Celebrants List for 2023
Dear Sisters and Brothers: This is a partial list of celebrants who volunteered at this week's Liturgy Committee Meeting. I say partial because we know there are members who would love to participate as celebrants in our liturgies during the year but who could not attend the meeting.
There is also room for members to sign on with others who have already volunteered: For example: David has signed up for 2 liturgies but so far is alone. He would gladly work with a concelebrant (or 2 or 3) or give away both liturgies to other folks who would like to lead a celebration. I'm sure others would do the same. November 12 is not spoken for yet. A golden opportunity to work with a friend.
Here's the list in PDF format:

Steve and Dan Vrooman did a marvelous job of leading the meeting, collecting the volunteers and producing this fine spreadsheet of the year. We thank them.
Dan Vrooman also provided us two wonderful poems -- please see them after the list.


From Dan Vrooman:
Thou art breath: and the air marches, the clouds go and cease, the lungs fill, the flesh dances. Thou art hands: and the morning stars abide, the vast daylight holds in place, the broken cities are mended, and the living and the dying are cradled forever. Thou art mystery: and in thee is hidden wonder, the other side of dark is thine; and the brown sparrow in the caves is comrade to thy lightning.
Glory and honor and majesty and power are thine forever and ever.
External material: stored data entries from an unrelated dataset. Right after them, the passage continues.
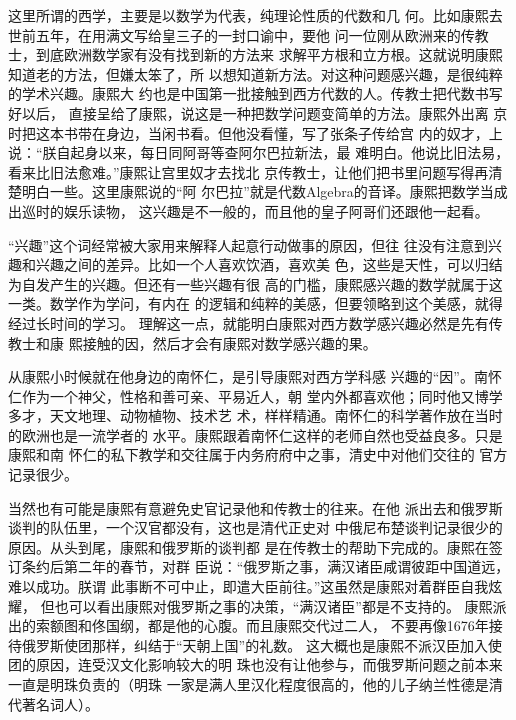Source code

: 这里所谓的西学，主要是以数学为代表，纯理论性质的代数和几%
何。比如康熙去世前五年，在用满文写给皇三子的一封口谕中，要他%
问一位刚从欧洲来的传教士，到底欧洲数学家有没有找到新的方法来%
求解平方根和立方根。这就说明康熙知道老的方法，但嫌太笨了，所%
以想知道新方法。对这种问题感兴趣，是很纯粹的学术兴趣。康熙大%
约也是中国第一批接触到西方代数的人。传教士把代数书写好以后，%
直接呈给了康熙，说这是一种把数学问题变简单的方法。康熙外出离%
京时把这本书带在身边，当闲书看。但他没看懂，写了张条子传给宫%
内的奴才，上说：“朕自起身以来，每日同阿哥等查阿尔巴拉新法，最%
难明白。他说比旧法易，看来比旧法愈难。”康熙让宫里奴才去找北%
京传教士，让他们把书里问题写得再清楚明白一些。这里康熙说的“阿%
尔巴拉”就是代数Algebra的音译。康熙把数学当成出巡时的娱乐读物，%
这兴趣是不一般的，而且他的皇子阿哥们还跟他一起看。%
\par
“兴趣”这个词经常被大家用来解释人起意行动做事的原因，但往%
往没有注意到兴趣和兴趣之间的差异。比如一个人喜欢饮酒，喜欢美%
色，这些是天性，可以归结为自发产生的兴趣。但还有一些兴趣有很%
高的门槛，康熙感兴趣的数学就属于这一类。数学作为学问，有内在%
的逻辑和纯粹的美感，但要领略到这个美感，就得经过长时间的学习。%
理解这一点，就能明白康熙对西方数学感兴趣必然是先有传教士和康%
熙接触的因，然后才会有康熙对数学感兴趣的果。%
\par
从康熙小时候就在他身边的南怀仁，是引导康熙对西方学科感%
兴趣的“因”。南怀仁作为一个神父，性格和善可亲、平易近人，朝%
堂内外都喜欢他；同时他又博学多才，天文地理、动物植物、技术艺%
术，样样精通。南怀仁的科学著作放在当时的欧洲也是一流学者的%
水平。康熙跟着南怀仁这样的老师自然也受益良多。只是康熙和南%
怀仁的私下教学和交往属于内务府府中之事，清史中对他们交往的%
官方记录很少。%
\par
当然也有可能是康熙有意避免史官记录他和传教士的往来。在他%
派出去和俄罗斯谈判的队伍里，一个汉官都没有，这也是清代正史对%
中俄尼布楚谈判记录很少的原因。从头到尾，康熙和俄罗斯的谈判都%
是在传教士的帮助下完成的。康熙在签订条约后第二年的春节，对群%
臣说：“俄罗斯之事，满汉诸臣咸谓彼距中国道远，难以成功。朕谓%
此事断不可中止，即遣大臣前往。”这虽然是康熙对着群臣自我炫耀，%
但也可以看出康熙对俄罗斯之事的决策，“满汉诸臣”都是不支持的。%
康熙派出的索额图和佟国纲，都是他的心腹。而且康熙交代过二人，%
不要再像1676年接待俄罗斯使团那样，纠结于“天朝上国”的礼数。%
这大概也是康熙不派汉臣加入使团的原因，连受汉文化影响较大的明%
珠也没有让他参与，而俄罗斯问题之前本来一直是明珠负责的（明珠%
一家是满人里汉化程度很高的，他的儿子纳兰性德是清代著名词人）。%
Amen
--Arnold Kenseth
I WOULD LIKE
BY JANE HIRSHFIELD
I would like my living to inhabit me the way rain, sun, and their wanting inhabit a fig or apple.
I would like to meet it also in pieces, scattered: a conversation set down on a long hallway table;
a disappointment pocketed inside a jacket; some long-ago longing glimpsed, half-recognized, in the corner of a thrift store painting.
To discover my happiness, walking first toward then away from me down a stairwell, on two strong legs all its own.
Also, the uncountable wheat stalks, how many times broken, beaten, sent between grindstones, before entering the marriage of oven and bread—
Let me find my life in that, too.
In my moments of clumsiness, solitude; in days of vertigo and hesitation; in the many year-ends that found me standing on top of a stovetop to take down a track light.
In my nights’ asked, sometimes answered, questions.
I would like to add to my life, while we are still living, a little salt and butter, one more slice of the edible apple, a teaspoon of jam from the long-simmered fig.
To taste as if something tasted for the first time what we will have become then.